Author Contributions
DB, HR, AH and RN designed and performed the research, analyzed the data, and wrote the manuscript. RN, HR, AB, FP, and AH initiated, organized, and supervised the project. HR and AH provided expertise in mouse handling and intravital imaging and performed EAE experiments (G0093/15). FP, RG, RL, RM, HZ, and AB performed experiments. RN, DB, JH, and VA developed the setup for longitudinal retinal time-lapse imaging.
Conflict of Interest Statement
VA (LaVision Biotec) and JH (Luigs & Neumann) declare competing financial interests. The water-immersion objective lens will be commercialized by LaVision Biotec, Bielefeld, Germany and the positioning system for retina imaging will be commercialized by Luigs & Neumann, Rattingen. The remaining authors declare that the research was conducted in the absence of any commercial or financial relationships that could be construed as a potential conflict of interest.
Acknowledgments
The authors thank O. Griesbeck for providing the CerTN L15 transgenic mice, H. J. Fehling for the Rosa26.tdRFP transgenic mice, and K. Westendorf for the CD4+ eYFP reporter mice. The authors thank P. Mex and P. Matylewski for excellent technical assistance. VA (LaVision Biotec) and JH (Luigs & Neumann) declare competing financial interests. The multiimmersion objective lens will be commercialized by LaVision Biotec, Bielefeld, Germany and the positioning system for retina imaging will be commercialized by Luigs & Neumann, Rattingen.
Funding
The authors acknowledge the BMWE under ZIM-grant RETI-IM to AB, VA, JH, and RN and the Deutsche Forschungsgemeinschaft under grant TRR130 to RN, HR, and AH and FOR2165/1 to RN and AH for financial support. This work was partially funded through the excellence cluster NeuroCure (DFG) to FP and AH under grant EXC 257.
Supplementary Material
The Supplementary Material for this article can be found online at http://journal.frontiersin.org/article/10.3389/fimmu.2016.00642/full#supplementary-material.
Figure S1. Characterization of disease symptoms in the experimental autoimmune uveoretinitis. (A) Fundoscopy of C57/Bl6-J mice healthy or affected by EAU induced by immunization with IRBP peptide (1–20) reveals differences in health and different phases of the disease. (B) Clinical score in EAU assessed by fundoscopy (n = 10 mice encompassing, three EAU experiments).

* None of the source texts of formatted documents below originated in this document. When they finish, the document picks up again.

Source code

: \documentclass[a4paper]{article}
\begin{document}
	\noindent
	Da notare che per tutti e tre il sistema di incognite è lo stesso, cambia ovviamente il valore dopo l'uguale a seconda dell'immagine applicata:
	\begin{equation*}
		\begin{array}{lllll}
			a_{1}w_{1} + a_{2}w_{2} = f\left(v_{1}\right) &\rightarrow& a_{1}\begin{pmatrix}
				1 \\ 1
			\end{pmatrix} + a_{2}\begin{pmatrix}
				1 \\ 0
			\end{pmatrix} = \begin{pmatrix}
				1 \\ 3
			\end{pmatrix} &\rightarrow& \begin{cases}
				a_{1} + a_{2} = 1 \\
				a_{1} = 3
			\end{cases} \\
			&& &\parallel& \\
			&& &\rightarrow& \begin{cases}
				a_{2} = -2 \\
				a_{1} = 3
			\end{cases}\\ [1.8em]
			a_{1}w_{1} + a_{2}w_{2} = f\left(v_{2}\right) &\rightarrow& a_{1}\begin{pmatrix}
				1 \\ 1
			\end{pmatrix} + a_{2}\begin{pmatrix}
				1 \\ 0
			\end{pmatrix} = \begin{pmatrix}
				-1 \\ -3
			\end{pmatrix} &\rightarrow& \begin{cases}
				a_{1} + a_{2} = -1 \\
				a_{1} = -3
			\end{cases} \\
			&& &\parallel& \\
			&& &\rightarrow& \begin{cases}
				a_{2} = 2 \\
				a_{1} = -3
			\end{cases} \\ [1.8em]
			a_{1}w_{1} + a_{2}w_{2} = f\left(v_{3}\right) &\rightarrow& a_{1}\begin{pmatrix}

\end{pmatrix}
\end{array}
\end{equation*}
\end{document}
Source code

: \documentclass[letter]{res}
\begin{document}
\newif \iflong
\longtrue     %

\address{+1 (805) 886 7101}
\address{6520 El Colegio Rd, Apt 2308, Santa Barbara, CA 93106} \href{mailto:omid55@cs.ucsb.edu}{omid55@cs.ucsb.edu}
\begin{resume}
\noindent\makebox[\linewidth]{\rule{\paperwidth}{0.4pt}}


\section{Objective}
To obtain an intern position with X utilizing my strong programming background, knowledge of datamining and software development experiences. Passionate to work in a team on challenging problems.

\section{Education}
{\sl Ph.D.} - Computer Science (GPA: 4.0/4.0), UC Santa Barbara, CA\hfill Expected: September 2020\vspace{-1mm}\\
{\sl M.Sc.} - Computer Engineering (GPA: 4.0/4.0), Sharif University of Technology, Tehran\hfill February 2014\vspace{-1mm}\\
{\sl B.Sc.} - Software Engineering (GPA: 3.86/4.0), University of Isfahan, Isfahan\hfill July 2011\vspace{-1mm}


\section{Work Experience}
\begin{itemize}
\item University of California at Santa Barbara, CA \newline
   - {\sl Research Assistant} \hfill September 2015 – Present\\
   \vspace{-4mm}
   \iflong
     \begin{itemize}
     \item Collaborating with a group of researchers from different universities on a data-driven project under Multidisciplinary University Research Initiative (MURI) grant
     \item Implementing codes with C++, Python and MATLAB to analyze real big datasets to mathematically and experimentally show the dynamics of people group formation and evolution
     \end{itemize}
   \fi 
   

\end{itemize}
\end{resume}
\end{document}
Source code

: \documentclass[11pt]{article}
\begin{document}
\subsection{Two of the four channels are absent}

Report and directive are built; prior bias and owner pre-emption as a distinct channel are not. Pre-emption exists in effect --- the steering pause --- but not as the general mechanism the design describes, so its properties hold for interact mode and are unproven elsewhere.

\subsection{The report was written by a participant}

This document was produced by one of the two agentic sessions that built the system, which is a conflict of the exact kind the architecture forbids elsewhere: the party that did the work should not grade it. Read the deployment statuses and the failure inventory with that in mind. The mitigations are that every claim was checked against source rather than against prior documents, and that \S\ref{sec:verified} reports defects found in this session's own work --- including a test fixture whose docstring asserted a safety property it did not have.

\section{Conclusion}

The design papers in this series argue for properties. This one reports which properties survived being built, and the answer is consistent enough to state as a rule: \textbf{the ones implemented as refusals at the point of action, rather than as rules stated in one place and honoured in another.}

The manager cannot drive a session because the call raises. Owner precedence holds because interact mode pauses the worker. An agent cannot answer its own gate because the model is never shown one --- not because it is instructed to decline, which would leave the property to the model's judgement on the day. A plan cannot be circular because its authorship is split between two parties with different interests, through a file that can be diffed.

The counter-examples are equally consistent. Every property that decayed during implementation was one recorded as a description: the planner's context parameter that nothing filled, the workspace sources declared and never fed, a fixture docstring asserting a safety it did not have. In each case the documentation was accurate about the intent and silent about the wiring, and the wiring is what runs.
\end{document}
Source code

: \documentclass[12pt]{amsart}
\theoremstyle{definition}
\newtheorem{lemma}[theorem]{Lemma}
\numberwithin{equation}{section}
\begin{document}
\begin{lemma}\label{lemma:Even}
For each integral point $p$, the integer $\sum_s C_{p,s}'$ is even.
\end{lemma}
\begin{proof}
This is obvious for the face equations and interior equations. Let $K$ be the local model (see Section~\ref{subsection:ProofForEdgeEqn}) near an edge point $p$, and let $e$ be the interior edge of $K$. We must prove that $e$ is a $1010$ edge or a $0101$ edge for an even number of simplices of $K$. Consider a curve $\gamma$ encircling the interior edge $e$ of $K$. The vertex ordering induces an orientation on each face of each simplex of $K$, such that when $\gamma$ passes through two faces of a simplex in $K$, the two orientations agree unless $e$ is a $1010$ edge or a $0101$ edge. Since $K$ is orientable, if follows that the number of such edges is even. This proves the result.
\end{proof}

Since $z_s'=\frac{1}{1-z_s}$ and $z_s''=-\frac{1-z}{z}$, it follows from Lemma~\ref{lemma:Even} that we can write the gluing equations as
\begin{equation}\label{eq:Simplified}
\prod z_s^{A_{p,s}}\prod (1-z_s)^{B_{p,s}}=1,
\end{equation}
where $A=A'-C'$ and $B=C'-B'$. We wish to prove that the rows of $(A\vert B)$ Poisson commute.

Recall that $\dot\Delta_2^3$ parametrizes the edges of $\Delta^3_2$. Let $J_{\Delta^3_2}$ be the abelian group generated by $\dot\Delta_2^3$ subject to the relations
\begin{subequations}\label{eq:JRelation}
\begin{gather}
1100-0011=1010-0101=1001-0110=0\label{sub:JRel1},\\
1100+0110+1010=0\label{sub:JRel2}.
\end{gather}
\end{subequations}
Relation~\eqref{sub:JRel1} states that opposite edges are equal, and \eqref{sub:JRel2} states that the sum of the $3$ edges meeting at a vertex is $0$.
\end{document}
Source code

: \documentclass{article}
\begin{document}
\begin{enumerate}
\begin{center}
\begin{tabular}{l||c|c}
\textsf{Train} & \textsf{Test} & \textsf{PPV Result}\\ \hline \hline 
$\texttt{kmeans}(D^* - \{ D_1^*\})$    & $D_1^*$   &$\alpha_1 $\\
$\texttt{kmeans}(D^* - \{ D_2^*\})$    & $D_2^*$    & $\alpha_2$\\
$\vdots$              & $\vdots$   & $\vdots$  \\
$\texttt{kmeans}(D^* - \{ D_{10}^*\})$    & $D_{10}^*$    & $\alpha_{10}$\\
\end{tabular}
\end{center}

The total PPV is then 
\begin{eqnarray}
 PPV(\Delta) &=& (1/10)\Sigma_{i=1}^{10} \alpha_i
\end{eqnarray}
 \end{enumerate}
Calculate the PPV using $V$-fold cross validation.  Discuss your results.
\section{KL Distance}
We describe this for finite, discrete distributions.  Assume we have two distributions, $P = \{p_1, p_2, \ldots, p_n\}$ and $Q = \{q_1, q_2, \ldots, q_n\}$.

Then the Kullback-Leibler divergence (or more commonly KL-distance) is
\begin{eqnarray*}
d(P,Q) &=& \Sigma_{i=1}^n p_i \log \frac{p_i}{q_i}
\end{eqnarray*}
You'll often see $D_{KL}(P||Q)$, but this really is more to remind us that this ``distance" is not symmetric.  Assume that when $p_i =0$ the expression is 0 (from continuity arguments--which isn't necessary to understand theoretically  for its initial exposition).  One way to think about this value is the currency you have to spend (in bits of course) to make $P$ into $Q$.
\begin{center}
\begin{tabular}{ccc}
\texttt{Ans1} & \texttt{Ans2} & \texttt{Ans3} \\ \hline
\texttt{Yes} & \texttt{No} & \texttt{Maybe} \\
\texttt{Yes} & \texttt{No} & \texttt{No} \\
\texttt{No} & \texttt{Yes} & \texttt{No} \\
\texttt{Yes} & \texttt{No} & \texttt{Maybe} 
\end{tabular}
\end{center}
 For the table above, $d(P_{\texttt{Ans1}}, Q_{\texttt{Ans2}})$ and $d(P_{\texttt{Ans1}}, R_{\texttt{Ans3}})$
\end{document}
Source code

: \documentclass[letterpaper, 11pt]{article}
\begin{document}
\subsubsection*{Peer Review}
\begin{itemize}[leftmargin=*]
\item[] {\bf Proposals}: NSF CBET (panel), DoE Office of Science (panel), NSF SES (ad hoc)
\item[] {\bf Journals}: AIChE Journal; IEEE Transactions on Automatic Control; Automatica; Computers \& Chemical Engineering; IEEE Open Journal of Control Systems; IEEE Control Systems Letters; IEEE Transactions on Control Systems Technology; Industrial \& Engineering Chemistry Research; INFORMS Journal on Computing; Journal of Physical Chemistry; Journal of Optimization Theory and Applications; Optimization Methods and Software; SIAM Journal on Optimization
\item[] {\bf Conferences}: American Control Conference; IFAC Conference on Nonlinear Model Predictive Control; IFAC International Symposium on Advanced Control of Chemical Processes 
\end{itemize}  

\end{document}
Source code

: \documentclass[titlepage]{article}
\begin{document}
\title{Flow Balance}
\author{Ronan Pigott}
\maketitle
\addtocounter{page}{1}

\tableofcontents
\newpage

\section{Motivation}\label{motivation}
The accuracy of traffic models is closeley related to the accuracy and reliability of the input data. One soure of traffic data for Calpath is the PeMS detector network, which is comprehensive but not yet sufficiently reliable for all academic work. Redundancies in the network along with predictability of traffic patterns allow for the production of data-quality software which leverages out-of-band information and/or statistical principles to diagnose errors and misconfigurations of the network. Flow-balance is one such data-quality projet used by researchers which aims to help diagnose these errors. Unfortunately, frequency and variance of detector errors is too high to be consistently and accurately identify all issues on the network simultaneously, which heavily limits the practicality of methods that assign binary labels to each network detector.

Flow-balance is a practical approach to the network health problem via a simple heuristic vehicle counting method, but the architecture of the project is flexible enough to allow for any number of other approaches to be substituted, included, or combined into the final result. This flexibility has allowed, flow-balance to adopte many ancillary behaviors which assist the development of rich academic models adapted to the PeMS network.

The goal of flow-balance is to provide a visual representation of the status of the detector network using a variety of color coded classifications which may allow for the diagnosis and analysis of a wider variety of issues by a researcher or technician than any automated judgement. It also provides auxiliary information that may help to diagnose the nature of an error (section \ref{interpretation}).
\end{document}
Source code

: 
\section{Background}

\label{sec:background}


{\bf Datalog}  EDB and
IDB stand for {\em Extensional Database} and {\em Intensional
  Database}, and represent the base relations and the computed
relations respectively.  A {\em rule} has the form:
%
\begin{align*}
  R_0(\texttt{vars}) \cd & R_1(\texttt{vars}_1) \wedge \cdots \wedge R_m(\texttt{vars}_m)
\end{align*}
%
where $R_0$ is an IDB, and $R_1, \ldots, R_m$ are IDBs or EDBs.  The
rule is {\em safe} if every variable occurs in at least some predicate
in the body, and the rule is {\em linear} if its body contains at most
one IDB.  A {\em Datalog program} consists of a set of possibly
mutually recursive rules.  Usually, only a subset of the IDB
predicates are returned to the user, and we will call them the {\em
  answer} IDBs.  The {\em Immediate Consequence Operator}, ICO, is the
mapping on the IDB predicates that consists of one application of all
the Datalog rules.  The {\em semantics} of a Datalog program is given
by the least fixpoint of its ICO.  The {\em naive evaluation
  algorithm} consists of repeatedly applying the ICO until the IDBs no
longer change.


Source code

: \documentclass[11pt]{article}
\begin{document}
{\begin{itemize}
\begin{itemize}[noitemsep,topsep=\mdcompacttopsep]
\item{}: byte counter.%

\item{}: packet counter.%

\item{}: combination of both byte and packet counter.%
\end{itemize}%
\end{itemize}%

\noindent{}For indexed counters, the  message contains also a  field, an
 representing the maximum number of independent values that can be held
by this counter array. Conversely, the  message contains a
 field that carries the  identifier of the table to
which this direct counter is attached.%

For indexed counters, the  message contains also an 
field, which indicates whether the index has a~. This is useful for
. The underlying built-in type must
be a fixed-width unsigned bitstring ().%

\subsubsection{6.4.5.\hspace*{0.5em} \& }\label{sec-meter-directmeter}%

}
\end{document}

The error bars represent SD. (C) HE histology analysis of the retina in healthy mice and mice affected by EAU, 28 days after immunization shows dramatic immune infiltration all through the retinal layers and in the vitreous body as well as disorganized, wave-shaped retinal layers. Scale bar = 200 μm. (D) Immunofluorescence analysis of retina in health and in EAU shows an increase of Iba1 signal indicative for microglial activation towards a phagocytic phenotype and disorganization of the GFAP (astrocytic) structures as well as enhancement within the GCL. Scale bar = 200 μm. The retinal layer abbreviations: RPE, retinal pigment epithelium; RC, layer of rods and cones; ONL, outer nuclear layer; OPL, outer plexiform layer; INL, inner nuclear layer; IPL, inner plexiform layer; GCL, ganglion cell layer.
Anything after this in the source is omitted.